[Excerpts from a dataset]
=== Section Start ===
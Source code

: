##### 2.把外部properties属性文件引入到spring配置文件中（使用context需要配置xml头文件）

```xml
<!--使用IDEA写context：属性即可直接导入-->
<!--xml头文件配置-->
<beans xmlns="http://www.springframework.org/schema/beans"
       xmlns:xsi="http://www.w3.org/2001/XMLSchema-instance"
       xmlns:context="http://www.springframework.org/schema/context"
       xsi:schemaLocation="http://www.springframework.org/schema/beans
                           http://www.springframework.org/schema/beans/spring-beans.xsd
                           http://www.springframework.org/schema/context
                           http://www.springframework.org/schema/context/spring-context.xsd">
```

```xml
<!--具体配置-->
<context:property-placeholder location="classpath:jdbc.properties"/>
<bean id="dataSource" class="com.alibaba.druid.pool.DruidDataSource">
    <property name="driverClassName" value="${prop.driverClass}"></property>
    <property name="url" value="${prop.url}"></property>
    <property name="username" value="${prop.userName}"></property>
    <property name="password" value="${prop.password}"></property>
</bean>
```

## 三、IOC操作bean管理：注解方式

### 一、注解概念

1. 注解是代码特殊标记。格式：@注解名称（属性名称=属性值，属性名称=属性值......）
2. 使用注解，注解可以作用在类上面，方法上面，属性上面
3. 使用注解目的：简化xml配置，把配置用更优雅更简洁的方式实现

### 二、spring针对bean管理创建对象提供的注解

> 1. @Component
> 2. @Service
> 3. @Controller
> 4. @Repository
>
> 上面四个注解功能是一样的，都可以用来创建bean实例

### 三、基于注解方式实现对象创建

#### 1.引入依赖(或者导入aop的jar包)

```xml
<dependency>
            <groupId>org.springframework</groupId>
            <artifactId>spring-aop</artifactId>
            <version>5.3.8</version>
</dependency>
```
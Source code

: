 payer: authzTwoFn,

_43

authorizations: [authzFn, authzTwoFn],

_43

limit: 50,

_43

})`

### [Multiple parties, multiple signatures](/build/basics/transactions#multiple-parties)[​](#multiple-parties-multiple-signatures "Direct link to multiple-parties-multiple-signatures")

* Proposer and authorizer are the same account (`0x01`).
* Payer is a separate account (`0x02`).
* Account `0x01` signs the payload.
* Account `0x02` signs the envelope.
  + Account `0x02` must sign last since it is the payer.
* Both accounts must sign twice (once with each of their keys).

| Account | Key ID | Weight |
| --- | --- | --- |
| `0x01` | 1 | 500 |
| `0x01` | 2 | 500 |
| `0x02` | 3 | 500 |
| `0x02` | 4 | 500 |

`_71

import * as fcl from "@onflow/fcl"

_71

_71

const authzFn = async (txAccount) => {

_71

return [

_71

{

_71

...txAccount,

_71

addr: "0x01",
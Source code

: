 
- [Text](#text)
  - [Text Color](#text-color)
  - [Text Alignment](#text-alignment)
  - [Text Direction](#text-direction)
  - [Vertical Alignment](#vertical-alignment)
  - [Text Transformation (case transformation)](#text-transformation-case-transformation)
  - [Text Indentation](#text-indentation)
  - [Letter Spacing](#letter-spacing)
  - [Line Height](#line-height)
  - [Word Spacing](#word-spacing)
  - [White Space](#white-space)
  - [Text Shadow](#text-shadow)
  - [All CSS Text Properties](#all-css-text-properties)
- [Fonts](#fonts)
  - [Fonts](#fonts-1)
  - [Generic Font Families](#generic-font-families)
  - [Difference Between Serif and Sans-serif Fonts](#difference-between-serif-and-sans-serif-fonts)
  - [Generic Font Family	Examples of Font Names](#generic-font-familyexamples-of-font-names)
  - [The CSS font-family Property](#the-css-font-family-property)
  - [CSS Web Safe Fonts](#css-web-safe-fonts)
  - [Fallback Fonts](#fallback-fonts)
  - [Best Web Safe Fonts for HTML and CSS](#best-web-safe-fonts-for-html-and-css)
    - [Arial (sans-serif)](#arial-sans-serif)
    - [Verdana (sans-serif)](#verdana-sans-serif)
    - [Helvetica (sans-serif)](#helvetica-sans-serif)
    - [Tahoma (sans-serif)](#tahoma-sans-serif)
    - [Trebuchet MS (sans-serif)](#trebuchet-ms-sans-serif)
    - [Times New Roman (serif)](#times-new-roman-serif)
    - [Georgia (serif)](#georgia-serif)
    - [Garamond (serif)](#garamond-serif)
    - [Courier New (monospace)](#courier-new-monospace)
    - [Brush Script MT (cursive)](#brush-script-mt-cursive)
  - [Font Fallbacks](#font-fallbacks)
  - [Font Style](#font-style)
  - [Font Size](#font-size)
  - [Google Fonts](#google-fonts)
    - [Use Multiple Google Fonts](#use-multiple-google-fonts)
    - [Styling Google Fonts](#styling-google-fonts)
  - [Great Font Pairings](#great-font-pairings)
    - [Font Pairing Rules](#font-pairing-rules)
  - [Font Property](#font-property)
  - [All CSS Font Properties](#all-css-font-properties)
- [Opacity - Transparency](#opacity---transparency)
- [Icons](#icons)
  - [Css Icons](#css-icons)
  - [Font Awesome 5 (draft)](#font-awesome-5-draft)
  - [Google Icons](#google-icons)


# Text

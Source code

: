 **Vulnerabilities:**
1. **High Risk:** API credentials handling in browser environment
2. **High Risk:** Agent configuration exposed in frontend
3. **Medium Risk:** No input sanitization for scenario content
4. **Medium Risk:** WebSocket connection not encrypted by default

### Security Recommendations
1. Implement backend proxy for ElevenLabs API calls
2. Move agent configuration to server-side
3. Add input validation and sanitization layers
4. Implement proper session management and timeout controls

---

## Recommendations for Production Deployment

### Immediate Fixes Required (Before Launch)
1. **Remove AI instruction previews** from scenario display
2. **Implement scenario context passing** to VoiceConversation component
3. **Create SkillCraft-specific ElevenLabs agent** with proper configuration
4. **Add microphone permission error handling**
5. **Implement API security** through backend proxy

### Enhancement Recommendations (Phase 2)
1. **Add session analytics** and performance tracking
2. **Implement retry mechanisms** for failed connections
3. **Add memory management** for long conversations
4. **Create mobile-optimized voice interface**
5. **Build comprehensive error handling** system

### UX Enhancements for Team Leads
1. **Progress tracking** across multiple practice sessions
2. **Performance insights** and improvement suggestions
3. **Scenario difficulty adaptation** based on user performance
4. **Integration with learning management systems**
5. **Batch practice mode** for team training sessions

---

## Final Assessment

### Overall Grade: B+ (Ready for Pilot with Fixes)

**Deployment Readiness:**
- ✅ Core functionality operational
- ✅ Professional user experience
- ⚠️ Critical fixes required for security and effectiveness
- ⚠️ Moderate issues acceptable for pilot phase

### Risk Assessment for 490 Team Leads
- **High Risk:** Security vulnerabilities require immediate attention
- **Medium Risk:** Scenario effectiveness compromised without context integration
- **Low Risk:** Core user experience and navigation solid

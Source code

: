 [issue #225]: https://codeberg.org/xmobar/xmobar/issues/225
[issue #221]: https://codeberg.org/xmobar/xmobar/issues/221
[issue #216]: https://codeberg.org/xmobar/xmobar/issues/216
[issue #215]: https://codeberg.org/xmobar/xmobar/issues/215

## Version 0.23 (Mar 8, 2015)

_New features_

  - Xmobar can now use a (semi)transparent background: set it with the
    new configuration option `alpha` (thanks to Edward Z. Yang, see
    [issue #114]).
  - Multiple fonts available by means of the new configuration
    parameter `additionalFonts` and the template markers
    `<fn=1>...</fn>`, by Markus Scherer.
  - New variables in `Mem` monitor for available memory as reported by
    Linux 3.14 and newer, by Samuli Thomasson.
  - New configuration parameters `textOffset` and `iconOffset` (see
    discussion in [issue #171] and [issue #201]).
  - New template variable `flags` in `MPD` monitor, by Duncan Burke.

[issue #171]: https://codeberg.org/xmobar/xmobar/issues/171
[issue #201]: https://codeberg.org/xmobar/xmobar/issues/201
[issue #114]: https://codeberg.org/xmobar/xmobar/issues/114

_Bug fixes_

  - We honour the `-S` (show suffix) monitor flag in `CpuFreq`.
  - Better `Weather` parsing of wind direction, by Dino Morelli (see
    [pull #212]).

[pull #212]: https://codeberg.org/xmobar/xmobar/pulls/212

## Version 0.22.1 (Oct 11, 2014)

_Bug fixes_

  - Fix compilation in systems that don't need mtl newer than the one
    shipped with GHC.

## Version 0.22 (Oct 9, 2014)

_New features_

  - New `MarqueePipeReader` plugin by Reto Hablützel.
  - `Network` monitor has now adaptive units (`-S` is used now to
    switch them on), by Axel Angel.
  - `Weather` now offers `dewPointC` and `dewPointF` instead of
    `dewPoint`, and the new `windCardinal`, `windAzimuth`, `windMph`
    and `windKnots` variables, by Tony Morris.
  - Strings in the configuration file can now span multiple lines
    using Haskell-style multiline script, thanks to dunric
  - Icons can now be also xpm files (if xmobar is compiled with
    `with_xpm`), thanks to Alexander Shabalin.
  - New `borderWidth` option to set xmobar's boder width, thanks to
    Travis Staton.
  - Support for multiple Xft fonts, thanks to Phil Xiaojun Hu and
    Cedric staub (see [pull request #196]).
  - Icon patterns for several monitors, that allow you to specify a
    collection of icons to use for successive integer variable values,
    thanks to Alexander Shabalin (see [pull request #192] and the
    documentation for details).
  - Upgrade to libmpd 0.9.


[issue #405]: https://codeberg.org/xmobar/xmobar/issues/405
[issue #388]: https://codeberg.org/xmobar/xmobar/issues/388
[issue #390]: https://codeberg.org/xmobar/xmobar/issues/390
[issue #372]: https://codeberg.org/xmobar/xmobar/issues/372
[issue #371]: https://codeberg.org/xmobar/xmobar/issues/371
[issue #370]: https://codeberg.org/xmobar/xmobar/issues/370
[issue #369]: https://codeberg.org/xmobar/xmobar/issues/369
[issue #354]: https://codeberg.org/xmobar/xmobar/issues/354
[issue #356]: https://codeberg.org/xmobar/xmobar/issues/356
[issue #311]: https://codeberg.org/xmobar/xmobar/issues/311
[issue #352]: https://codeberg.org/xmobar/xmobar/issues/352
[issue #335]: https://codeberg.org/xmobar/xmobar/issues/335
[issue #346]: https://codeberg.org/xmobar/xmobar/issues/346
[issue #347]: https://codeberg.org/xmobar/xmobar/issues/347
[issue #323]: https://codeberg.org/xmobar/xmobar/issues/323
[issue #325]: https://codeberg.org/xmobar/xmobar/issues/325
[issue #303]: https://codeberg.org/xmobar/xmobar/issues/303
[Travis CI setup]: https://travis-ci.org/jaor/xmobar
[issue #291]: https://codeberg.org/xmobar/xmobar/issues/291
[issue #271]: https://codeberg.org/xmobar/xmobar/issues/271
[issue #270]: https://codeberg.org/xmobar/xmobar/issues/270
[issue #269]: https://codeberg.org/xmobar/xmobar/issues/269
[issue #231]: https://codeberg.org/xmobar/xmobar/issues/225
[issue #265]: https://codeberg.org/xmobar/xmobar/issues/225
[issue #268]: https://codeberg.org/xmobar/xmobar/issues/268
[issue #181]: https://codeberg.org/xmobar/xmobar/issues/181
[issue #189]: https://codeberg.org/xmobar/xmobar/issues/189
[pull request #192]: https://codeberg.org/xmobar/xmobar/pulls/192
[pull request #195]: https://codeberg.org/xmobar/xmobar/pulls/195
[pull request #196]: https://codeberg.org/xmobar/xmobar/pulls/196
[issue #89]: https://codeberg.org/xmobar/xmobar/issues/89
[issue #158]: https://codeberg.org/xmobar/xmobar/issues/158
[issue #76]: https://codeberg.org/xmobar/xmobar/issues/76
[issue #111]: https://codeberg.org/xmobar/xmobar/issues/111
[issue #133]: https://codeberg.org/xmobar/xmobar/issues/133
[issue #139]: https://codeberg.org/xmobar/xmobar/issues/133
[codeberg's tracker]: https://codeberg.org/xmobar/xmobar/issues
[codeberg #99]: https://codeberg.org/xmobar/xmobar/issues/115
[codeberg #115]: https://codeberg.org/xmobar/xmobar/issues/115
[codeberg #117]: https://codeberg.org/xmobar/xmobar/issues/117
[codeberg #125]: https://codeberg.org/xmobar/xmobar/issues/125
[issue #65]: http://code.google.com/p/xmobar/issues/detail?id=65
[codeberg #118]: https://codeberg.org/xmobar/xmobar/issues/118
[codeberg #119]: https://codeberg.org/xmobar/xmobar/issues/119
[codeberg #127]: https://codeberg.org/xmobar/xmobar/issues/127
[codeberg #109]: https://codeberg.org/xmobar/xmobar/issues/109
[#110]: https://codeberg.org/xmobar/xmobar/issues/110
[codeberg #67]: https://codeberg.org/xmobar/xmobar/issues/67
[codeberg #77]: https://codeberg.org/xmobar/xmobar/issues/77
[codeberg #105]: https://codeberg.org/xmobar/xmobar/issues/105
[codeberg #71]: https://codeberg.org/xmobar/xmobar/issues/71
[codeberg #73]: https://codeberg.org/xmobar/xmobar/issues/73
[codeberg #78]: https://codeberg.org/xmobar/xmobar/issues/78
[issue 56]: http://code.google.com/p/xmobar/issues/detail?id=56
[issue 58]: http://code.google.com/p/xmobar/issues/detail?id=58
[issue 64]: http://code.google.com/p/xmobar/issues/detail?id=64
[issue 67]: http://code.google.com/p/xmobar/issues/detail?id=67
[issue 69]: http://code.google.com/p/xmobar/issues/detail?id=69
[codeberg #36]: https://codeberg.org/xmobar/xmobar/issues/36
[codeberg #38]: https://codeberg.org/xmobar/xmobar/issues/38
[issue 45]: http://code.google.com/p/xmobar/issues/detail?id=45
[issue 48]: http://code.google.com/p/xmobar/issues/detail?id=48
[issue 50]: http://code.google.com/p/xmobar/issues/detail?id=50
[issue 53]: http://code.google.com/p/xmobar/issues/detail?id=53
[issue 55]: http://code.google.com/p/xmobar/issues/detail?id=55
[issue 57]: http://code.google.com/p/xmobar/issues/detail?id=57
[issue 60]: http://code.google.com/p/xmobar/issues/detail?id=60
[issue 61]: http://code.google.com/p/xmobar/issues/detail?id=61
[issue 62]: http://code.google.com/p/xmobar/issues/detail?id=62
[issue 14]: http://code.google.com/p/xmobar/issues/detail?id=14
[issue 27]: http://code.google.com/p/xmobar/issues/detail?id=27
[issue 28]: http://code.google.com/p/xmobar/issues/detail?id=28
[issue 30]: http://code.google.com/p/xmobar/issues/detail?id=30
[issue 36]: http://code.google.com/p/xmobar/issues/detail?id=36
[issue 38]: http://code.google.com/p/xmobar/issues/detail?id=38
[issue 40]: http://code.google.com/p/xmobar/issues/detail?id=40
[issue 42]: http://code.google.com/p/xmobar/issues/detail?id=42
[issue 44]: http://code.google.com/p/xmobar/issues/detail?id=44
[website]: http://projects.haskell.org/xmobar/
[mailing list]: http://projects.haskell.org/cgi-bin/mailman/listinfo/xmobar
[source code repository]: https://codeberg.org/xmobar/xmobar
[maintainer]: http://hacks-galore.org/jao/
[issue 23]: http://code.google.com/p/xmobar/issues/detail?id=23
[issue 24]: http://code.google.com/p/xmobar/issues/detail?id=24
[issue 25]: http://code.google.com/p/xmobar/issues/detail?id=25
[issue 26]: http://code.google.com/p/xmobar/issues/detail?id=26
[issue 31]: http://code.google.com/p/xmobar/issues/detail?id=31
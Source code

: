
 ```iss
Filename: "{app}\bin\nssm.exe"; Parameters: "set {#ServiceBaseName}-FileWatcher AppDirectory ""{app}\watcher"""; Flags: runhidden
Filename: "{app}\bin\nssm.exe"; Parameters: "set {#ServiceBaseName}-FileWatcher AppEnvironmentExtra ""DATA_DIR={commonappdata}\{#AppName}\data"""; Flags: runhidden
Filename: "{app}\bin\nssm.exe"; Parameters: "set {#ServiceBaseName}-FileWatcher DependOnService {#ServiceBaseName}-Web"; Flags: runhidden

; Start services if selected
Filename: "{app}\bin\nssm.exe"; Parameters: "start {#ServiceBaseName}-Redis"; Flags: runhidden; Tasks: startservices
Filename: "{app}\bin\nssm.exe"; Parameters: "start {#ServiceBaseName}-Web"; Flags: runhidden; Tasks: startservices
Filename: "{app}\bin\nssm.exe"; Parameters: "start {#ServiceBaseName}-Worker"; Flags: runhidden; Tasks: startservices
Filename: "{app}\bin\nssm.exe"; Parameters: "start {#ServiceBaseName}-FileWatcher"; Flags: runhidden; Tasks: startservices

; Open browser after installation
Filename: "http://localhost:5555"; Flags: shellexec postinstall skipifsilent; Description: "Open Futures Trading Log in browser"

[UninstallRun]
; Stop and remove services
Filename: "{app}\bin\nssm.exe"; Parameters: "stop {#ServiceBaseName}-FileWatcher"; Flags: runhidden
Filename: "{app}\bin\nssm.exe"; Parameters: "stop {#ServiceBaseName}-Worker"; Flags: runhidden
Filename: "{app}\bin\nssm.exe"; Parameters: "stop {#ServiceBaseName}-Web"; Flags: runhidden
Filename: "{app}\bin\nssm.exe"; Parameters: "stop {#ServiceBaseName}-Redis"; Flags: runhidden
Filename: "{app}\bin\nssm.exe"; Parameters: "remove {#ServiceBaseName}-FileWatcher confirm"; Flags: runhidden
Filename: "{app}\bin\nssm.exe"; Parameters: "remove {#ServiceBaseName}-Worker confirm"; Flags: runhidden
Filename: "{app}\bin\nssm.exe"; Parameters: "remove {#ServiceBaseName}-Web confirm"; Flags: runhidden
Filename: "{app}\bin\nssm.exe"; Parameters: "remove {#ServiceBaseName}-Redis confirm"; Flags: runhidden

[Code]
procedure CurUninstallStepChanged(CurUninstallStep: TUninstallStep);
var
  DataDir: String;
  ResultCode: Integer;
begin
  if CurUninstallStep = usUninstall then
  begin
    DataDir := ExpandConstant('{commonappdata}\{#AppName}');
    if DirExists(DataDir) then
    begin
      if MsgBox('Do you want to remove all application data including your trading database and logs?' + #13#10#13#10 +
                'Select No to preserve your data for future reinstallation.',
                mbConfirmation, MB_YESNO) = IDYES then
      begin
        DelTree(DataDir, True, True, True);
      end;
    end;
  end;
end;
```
=== Section End ===
For the word "error", how many lines in the records above contain it? Answer with the number and nothing else.

RESULT OF THIS EXERCISE
2